EXERCISE INPUTS:
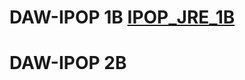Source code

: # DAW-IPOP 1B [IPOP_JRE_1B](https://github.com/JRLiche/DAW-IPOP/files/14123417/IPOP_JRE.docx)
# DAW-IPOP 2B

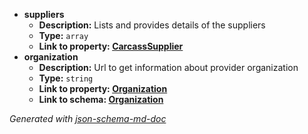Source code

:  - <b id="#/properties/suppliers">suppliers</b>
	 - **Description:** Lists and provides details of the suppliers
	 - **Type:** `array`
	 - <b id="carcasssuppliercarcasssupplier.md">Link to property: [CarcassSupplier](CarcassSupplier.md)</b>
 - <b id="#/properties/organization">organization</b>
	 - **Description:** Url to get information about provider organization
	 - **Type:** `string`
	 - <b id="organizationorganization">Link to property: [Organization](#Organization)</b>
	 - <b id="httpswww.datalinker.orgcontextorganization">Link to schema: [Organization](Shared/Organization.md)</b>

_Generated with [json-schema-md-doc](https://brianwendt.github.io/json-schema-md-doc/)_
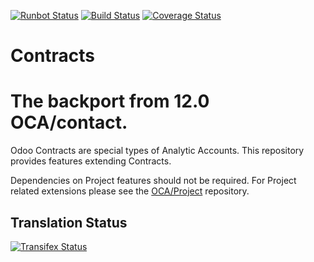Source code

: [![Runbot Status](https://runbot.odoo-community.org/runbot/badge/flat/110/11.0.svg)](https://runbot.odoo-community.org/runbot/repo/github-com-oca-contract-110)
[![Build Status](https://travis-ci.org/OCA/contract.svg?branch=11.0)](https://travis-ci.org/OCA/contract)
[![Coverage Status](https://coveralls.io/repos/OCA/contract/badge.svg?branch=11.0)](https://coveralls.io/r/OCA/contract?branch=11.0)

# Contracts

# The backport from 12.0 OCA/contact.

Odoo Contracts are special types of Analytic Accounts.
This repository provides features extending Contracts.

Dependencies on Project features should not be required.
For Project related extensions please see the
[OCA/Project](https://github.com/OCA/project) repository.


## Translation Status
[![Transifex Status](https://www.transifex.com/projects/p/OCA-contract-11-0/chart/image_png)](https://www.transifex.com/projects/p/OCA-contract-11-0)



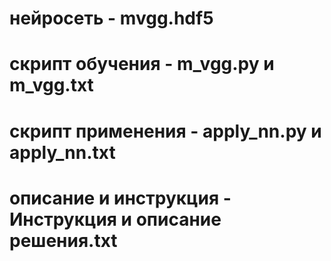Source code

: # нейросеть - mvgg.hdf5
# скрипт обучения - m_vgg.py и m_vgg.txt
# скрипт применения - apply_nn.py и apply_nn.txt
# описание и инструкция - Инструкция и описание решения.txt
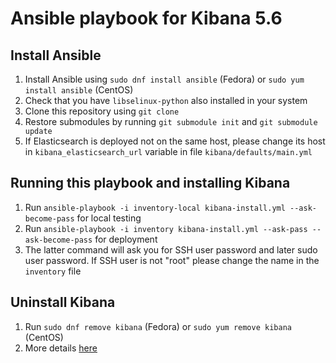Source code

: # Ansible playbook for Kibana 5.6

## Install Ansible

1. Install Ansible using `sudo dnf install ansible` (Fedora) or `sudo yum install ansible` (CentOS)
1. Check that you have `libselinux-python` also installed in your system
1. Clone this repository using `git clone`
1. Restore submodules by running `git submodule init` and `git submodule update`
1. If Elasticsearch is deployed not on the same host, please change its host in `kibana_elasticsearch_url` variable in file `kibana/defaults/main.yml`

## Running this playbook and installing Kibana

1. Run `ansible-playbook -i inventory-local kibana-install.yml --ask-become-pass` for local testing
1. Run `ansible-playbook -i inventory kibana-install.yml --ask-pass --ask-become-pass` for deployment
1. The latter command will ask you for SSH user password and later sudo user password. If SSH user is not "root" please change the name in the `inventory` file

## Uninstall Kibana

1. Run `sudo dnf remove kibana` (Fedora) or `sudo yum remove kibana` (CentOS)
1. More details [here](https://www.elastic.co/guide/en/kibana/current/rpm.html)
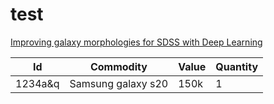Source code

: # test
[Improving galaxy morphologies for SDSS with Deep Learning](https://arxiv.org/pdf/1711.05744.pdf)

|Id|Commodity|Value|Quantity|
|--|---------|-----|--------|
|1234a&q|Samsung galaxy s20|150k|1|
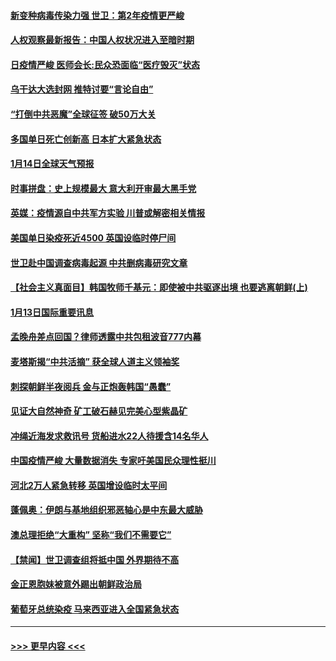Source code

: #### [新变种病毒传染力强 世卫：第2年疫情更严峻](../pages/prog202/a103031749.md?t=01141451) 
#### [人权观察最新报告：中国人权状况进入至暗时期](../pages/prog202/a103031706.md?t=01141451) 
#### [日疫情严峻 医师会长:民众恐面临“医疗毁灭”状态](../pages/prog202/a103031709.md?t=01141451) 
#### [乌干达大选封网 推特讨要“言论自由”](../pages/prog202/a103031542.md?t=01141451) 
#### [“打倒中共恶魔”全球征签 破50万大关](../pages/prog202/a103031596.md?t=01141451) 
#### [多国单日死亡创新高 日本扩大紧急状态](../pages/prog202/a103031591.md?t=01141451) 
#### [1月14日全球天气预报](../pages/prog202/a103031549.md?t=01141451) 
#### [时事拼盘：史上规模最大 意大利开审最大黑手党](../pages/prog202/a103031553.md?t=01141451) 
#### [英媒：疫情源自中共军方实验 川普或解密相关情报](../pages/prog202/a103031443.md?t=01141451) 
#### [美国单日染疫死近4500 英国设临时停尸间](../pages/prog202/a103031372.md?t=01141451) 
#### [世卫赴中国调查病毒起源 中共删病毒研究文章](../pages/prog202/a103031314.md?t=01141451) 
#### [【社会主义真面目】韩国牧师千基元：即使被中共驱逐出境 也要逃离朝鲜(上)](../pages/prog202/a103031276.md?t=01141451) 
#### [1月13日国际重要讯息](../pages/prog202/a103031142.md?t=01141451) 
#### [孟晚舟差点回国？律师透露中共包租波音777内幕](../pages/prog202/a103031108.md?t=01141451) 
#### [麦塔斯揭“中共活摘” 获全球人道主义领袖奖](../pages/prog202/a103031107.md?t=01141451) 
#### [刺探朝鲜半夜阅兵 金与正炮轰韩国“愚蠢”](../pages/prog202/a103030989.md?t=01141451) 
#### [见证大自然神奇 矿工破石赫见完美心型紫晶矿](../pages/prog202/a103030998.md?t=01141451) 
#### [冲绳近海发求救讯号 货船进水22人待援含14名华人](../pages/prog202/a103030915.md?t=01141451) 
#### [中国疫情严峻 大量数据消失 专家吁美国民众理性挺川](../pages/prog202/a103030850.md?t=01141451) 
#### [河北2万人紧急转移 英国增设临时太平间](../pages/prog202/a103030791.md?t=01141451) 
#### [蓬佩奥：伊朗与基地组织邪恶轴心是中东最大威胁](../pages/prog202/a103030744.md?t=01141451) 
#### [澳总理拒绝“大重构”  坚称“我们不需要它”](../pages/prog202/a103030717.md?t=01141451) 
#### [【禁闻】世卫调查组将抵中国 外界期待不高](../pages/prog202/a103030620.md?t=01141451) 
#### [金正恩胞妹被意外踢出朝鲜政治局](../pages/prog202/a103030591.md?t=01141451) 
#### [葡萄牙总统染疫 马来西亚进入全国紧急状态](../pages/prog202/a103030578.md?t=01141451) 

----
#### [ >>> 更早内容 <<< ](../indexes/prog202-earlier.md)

TASK BRIEF: Take the lines from the one containing "#### [孟晚舟差点回国？" to the last line of the material above and write them out exactly.

YOUR RESPONSE:
#### [孟晚舟差点回国？律师透露中共包租波音777内幕](../pages/prog202/a103031108.md?t=01141451) 
#### [麦塔斯揭“中共活摘” 获全球人道主义领袖奖](../pages/prog202/a103031107.md?t=01141451) 
#### [刺探朝鲜半夜阅兵 金与正炮轰韩国“愚蠢”](../pages/prog202/a103030989.md?t=01141451) 
#### [见证大自然神奇 矿工破石赫见完美心型紫晶矿](../pages/prog202/a103030998.md?t=01141451) 
#### [冲绳近海发求救讯号 货船进水22人待援含14名华人](../pages/prog202/a103030915.md?t=01141451) 
#### [中国疫情严峻 大量数据消失 专家吁美国民众理性挺川](../pages/prog202/a103030850.md?t=01141451) 
#### [河北2万人紧急转移 英国增设临时太平间](../pages/prog202/a103030791.md?t=01141451) 
#### [蓬佩奥：伊朗与基地组织邪恶轴心是中东最大威胁](../pages/prog202/a103030744.md?t=01141451) 
#### [澳总理拒绝“大重构”  坚称“我们不需要它”](../pages/prog202/a103030717.md?t=01141451) 
#### [【禁闻】世卫调查组将抵中国 外界期待不高](../pages/prog202/a103030620.md?t=01141451) 
#### [金正恩胞妹被意外踢出朝鲜政治局](../pages/prog202/a103030591.md?t=01141451) 
#### [葡萄牙总统染疫 马来西亚进入全国紧急状态](../pages/prog202/a103030578.md?t=01141451) 

----
#### [ >>> 更早内容 <<< ](../indexes/prog202-earlier.md)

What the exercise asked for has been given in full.